## Supplied information
----
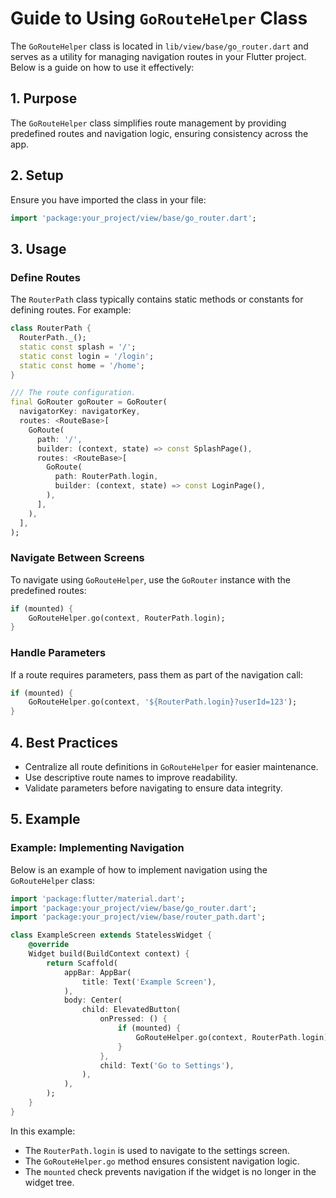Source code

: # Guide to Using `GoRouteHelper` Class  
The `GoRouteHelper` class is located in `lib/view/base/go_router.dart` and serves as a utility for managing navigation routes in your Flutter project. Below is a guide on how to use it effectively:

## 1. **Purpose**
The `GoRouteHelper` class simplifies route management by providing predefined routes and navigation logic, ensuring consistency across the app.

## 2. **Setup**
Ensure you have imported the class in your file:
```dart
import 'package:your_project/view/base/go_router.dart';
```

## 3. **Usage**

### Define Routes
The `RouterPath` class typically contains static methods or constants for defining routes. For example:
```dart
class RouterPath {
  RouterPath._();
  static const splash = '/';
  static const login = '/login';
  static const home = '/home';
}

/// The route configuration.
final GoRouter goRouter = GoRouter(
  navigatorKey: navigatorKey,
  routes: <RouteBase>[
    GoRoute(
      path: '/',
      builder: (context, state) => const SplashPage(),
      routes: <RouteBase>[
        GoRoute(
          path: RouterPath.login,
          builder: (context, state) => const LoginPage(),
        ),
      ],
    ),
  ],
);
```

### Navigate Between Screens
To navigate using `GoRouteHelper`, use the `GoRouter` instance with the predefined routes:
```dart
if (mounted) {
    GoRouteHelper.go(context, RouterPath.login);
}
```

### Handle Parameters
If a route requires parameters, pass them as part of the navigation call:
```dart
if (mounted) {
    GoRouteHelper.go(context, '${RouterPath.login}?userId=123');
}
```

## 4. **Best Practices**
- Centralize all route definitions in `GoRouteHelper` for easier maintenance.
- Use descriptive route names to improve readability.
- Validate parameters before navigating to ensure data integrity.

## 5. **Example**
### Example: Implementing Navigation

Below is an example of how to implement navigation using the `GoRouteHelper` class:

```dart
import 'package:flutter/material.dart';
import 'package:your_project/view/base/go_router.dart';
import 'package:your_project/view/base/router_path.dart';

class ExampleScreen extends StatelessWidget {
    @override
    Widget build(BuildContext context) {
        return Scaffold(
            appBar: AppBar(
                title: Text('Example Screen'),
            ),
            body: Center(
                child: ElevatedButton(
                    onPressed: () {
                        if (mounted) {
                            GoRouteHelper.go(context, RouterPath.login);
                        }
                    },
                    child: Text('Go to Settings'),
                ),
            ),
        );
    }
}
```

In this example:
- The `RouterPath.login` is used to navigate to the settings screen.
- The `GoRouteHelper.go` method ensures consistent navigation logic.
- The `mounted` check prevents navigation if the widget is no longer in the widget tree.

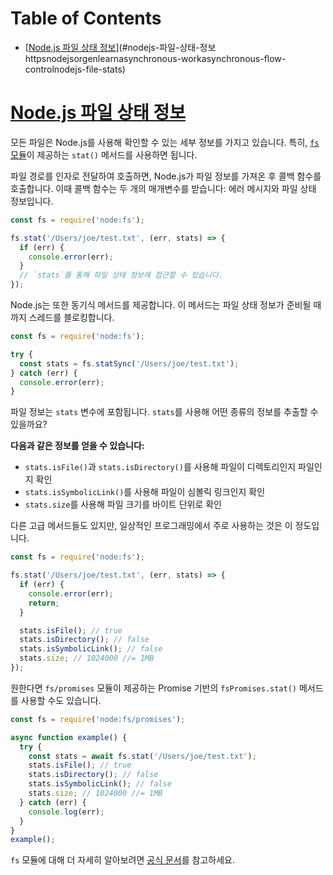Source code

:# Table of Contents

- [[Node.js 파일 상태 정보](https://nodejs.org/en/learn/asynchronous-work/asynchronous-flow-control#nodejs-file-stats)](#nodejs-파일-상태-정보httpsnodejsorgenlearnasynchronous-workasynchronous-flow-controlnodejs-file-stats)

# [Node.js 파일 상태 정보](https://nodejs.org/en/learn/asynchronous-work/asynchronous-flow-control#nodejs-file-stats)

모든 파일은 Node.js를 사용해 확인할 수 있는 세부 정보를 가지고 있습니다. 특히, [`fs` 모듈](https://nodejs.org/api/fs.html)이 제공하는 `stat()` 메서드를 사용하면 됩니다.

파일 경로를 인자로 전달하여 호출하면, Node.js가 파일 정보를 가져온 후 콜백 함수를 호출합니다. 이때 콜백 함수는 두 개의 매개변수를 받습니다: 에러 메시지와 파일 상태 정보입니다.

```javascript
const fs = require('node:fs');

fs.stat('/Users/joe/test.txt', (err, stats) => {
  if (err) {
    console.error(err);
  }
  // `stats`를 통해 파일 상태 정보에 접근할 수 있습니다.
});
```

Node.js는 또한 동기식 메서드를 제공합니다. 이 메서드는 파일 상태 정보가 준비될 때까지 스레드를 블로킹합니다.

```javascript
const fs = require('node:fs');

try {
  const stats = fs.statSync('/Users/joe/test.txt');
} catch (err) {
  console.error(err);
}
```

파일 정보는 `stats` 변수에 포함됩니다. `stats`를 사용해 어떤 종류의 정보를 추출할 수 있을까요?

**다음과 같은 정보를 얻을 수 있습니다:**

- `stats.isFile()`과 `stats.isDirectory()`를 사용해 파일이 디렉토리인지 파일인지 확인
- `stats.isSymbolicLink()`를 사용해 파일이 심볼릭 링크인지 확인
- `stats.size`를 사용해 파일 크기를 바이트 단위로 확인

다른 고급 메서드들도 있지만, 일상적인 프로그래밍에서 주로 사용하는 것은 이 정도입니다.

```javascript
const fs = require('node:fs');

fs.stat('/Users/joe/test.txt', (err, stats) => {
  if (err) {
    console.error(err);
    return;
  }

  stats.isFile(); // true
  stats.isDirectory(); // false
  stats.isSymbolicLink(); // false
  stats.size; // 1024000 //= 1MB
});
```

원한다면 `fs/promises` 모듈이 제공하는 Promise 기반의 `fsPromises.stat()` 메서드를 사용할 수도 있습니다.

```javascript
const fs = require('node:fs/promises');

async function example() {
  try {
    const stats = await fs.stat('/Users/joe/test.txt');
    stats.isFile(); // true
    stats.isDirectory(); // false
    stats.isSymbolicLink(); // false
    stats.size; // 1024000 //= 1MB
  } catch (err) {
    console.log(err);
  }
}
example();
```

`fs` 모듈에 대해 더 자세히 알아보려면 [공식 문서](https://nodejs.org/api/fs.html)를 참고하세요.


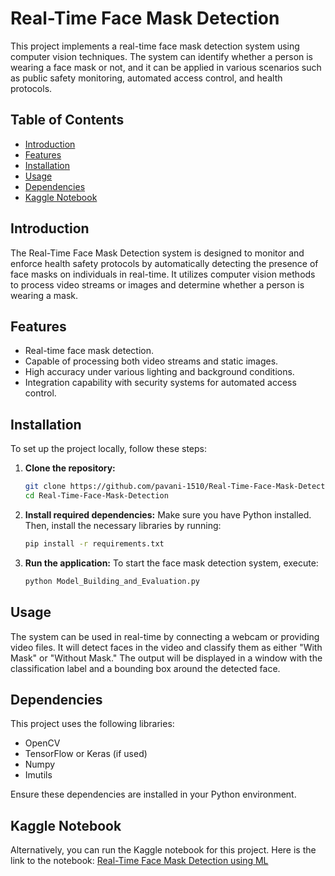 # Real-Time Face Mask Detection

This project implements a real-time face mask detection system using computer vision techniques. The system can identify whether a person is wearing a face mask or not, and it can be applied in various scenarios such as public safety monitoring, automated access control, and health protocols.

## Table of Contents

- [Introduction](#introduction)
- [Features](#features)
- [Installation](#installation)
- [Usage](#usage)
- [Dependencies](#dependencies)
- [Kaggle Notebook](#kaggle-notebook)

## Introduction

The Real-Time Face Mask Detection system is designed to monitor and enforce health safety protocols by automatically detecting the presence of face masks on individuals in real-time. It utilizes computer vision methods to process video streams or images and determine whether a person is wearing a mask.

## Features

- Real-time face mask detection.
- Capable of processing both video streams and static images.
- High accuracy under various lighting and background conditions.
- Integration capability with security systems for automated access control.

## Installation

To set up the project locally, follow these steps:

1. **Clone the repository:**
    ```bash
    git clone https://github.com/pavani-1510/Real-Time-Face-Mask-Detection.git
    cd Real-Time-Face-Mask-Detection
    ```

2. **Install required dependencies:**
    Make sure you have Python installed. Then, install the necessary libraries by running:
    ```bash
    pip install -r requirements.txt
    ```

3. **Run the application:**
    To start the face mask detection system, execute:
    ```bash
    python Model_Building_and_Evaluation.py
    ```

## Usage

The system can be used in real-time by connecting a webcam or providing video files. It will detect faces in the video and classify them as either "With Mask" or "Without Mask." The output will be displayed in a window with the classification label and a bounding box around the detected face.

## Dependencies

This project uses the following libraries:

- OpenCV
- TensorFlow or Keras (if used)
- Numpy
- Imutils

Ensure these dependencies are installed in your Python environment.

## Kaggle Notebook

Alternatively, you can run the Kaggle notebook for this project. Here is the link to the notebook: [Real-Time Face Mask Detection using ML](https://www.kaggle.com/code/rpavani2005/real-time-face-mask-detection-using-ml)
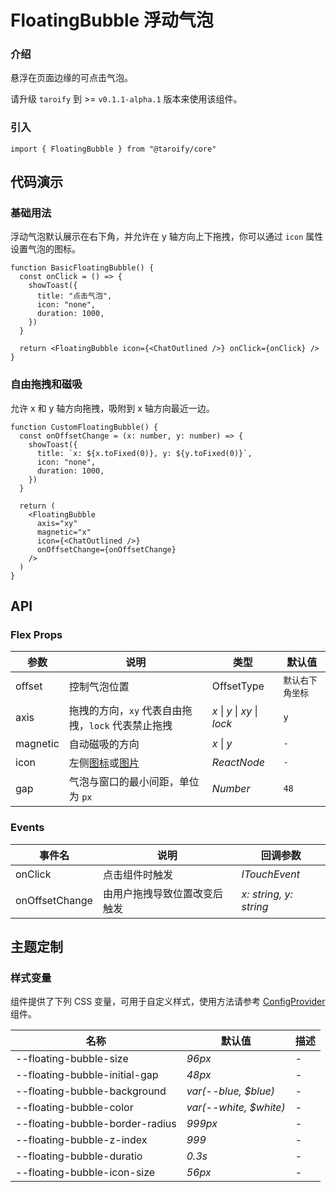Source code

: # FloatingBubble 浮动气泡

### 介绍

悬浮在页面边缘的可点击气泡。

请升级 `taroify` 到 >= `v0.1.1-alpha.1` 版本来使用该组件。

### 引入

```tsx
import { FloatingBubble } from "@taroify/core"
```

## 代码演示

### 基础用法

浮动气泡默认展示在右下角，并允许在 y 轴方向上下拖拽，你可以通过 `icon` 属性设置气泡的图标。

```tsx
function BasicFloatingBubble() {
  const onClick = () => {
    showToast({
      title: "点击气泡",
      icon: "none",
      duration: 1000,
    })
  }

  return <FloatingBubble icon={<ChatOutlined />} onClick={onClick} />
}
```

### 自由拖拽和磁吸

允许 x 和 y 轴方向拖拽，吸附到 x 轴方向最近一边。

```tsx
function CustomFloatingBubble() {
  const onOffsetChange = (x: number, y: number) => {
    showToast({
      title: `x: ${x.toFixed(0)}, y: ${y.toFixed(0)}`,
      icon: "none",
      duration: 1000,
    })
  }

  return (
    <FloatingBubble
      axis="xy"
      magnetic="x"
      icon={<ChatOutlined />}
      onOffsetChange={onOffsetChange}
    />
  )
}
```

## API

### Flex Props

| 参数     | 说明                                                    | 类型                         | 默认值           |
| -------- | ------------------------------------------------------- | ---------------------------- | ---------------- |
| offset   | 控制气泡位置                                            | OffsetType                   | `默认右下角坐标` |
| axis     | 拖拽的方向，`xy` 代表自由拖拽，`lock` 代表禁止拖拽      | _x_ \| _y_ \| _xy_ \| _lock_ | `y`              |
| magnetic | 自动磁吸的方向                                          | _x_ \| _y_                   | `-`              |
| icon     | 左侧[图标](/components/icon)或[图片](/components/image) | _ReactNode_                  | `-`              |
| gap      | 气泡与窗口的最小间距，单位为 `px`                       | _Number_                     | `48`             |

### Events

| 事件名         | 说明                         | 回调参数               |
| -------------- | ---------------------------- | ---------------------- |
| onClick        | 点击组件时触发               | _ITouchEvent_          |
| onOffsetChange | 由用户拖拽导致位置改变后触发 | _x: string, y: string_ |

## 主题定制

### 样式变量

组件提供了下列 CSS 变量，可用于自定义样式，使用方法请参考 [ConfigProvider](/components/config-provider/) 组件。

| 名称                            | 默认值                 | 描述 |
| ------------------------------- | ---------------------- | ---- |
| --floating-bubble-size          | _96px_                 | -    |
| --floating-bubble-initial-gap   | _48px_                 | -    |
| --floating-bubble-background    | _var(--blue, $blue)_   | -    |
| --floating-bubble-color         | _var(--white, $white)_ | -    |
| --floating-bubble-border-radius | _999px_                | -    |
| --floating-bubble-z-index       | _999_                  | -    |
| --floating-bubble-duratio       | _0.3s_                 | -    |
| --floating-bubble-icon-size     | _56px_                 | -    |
----
Go through the material and copy every line in which the word "nodejs" occurs.

- [[Node.js 파일 상태 정보](https://nodejs.org/en/learn/asynchronous-work/asynchronous-flow-control#nodejs-file-stats)](#nodejs-파일-상태-정보httpsnodejsorgenlearnasynchronous-workasynchronous-flow-controlnodejs-file-stats)
# [Node.js 파일 상태 정보](https://nodejs.org/en/learn/asynchronous-work/asynchronous-flow-control#nodejs-file-stats)
모든 파일은 Node.js를 사용해 확인할 수 있는 세부 정보를 가지고 있습니다. 특히, [`fs` 모듈](https://nodejs.org/api/fs.html)이 제공하는 `stat()` 메서드를 사용하면 됩니다.
`fs` 모듈에 대해 더 자세히 알아보려면 [공식 문서](https://nodejs.org/api/fs.html)를 참고하세요.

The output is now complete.